Em reação às mudanças climáticas, o governo federal lançou o Plano Clima para orientar ações de mitigação dos gases de efeito estufa, bem como medidas para transformar o país em uma economia de baixo carbono. A partir da ideia de garantir um futuro mais sustentável, o documento tem como principal meta reduzir entre 59% e 67% as emissões de dióxido de carbono até 2035.
Durante evento de anúncio das novas ações em favor do meio ambiente, que aconteceu em Brasília nesta última segunda-feira (16), a ministra do Meio Ambiente e Mudança do Clima, Marina Silva, afirmou que o mundo já tem vem vivendo os efeitos das mudanças climáticas e por isso é necessário a implementação de um planejamento imediato. “O Plano Clima é a principal estratégia do governo para o enfrentamento aos graves problemas da mudança do clima que já estão nos assolando”, afirmou.
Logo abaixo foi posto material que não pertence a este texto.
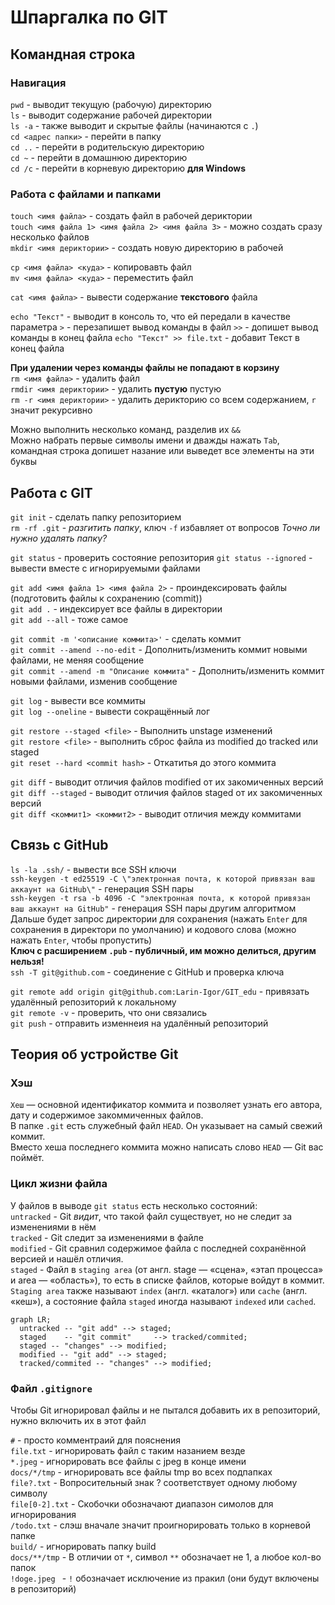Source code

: # Шпаргалка по GIT

## Командная строка

### Навигация

`pwd` - выводит текущую (рабочую) директорию  
`ls` - выводит содержание рабочей директории  
`ls -a` - также выводит и скрытые файлы (начинаются с `.`)  
`cd <адрес папки>` - перейти в папку  
`cd ..` - перейти в родительскую директорию  
`cd ~` - перейти в домашнюю директорию  
`cd /c` - перейти в корневую директорию **для Windows**  

### Работа с файлами и папками  
`touch <имя файла>` - создать файл в рабочей дериктории  
`touch <имя файла 1> <имя файла 2> <имя файла 3>` - можно создать сразу несколько файлов  
`mkdir <имя дериктории>` - создать новую директорию в рабочей

`cp <имя файла> <куда>` - копировавть файл  
`mv <имя файла> <куда>` - переместить файл  

`cat <имя файла>` - вывести содержание **текстового** файла

`echo "Текст"` - выводит в консоль то, что ей передали в качестве параметра
`>` - перезапишет вывод команды в файл
`>>` - допишет вывод команды в конец файла
`echo "Текст" >> file.txt` - добавит Текст в конец файла

**При удалении через команды файлы не попадают в корзину**  
`rm <имя файла>` - удалить файл  
`rmdir <имя дериктории>` - удалить **пустую** пустую  
`rm -r <имя дериктории>` - удалить дерикторию со всем содержанием, `r` значит рекурсивно

Можно выполнить несколько команд, разделив их `&&`  
Можно набрать первые символы имени и дважды нажать `Tab`, командная строка допишет назание или выведет все элементы на эти буквы  

## Работа с GIT

`git init` - сделать папку репозиторием  
`rm -rf .git` - *разгитить папку*, ключ `-f` избавляет от вопросов *Точно ли нужно удалять папку?*

`git status` - проверить состояние репозитория
`git status --ignored` - вывести вместе с игнорируемыми файлами

`git add <имя файла 1> <имя файла 2>` - проиндексировать файлы (подготовить файлы к сохранению (commit))  
`git add .` - индексирует все файлы в директории  
`git add --all` - тоже самое

`git commit -m '<описание коммита>'` - сделать коммит  
`git commit --amend --no-edit` - Дополнить/изменить коммит новыми файлами, не меняя сообщение  
`git commit --amend -m "Описание коммита"` - Дополнить/изменить коммит новыми файлами, изменив сообщение

`git log` - вывести все коммиты  
`git log --oneline` - вывести сокращённый лог

`git restore --staged <file>` - Выполнить unstage изменений  
`git restore <file>` - выполнить сброс файла из modified до tracked или staged  
`git reset --hard <commit hash>` - Откатитья до этого коммита

`git diff` - выводит отличия файлов modified от их закомиченных версий  
`git diff --staged` - выводит отличия файлов staged от их закомиченных версий  
`git diff <коммит1> <коммит2>` - выводит отличия между коммитами


## Связь с GitHub

`ls -la .ssh/` - вывести все SSH ключи  
`ssh-keygen -t ed25519 -C \"электронная почта, к которой привязан ваш аккаунт на GitHub\"` - генерация SSH пары  
`ssh-keygen -t rsa -b 4096 -C "электронная почта, к которой привязан ваш аккаунт на GitHub"` - генерация SSH пары другим алгоритмом  
Дальше будет запрос директории для сохранения (нажать `Enter` для сохранения в директори по умолчанию) и кодового слова (можно нажать `Enter`, чтобы пропустить)  
**Ключ с расширением `.pub` - публичный, им можно делиться, другим нельзя!**  
`ssh -T git@github.com` - соединение с GitHub и проверка ключа


`git remote add origin git@github.com:Larin-Igor/GIT_edu` - привязать удалённый репозиторий к локальному  
`git remote -v` - проверить, что они связались  
`git push` - отправить изменнеия на удалённый репозиторий

## Теория об устройстве Git

### Хэш

`Хеш` — основной идентификатор коммита и позволяет узнать его автора, дату и содержимое закоммиченных файлов.  
В папке `.git` есть служебный файл `HEAD`. Он указывает на самый свежий коммит.  
Вместо хеша последнего коммита можно написать слово `HEAD` — Git вас поймёт.

### Цикл жизни файла
У файлов в выводе `git status` есть несколько состояний:  
`untracked` - Git *видит*, что такой файл существует, но не следит за изменениями в нём  
`tracked` - Git следит за изменениями в файле  
`modified` - Git сравнил содержимое файла с последней сохранённой версией и нашёл отличия.  
`staged` - Файл в `staging area` (от англ. stage — «сцена», «этап процесса» и area — «область»), то есть в списке файлов, которые войдут в коммит.  
`Staging area` также называют `index` (англ. «каталог») или `cache` (англ. «кеш»), а состояние файла `staged` иногда называют `indexed` или `cached`.

```mermaid
graph LR;
  untracked -- "git add" --> staged;
  staged    -- "git commit"     --> tracked/commited;
  staged -- "changes" --> modified;
  modified -- "git add" --> staged;
  tracked/commited -- "changes" --> modified;
``` 

### Файл `.gitignore`

Чтобы Git игнорировал файлы и не пытался добавить их в репозиторий, нужно включить их в этот файл

`#` - просто комментраий для пояснения  
`file.txt` - игнорировать файл с таким назанием везде  
`*.jpeg` - игнорировать все файлы с jpeg в конце имени  
`docs/*/tmp` - игнорировать все файлы tmp во всех подпапках  
`file?.txt` - Вопросительный знак ? соответствует одному любому символу  
`file[0-2].txt` - Скобочки обозначают диапазон симолов для игнорирования  
`/todo.txt` - слэш вначале значит проигнорировать только в корневой папке  
`build/` - игнорировать папку build  
`docs/**/tmp` - В отличии от `*`, символ `**` обозначает не 1, а любое кол-во папок  
`!doge.jpeg ` - `!` обозначает исключение из пракил (они будут включены в репозиторий)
Conforme afirma o documento, o objetivo geral é orientar, promover, implementar e monitorar ações coordenadas que fomentem à transição para uma economia com emissões líquidas zero de gases de efeito estufa (GEE) até 2050 e a adaptação de sistemas humanos e naturais à mudança do clima, por meio de estratégias de curto, médio e longo prazo, promovendo a justiça climática para toda a população.
Plano Clima
O Plano Clima é uma estratégia complexa, dividida em diferentes eixos, com diretrizes específicas para cada tema, como povos indígenas. A elaboração começou em 2023, conduzida pelo Comitê Interministerial sobre Mudança do Clima (CIM). O processo contou com a participação de 24 mil pessoas, bem como o auxílio de estados e municípios, organizações da sociedade civil, academia, setor privado e participação popular por meio de seminários, reuniões técnicas, oficinas e webinários com gestores e especialistas em meio ambiente.
A partir disso, o documento define medidas diferentes, isto com a utilização do Plano Clima Adaptação e do Plano Clima Mitigação. Foram formuladas também Estratégias Nacionais de Adaptação de Mitigação, que são divididas em Planos Setoriais e Temáticos, e Estratégias Transversais para a Ação Climática, como o Plano Setorial de Saúde e o Plano Setorial de Energia.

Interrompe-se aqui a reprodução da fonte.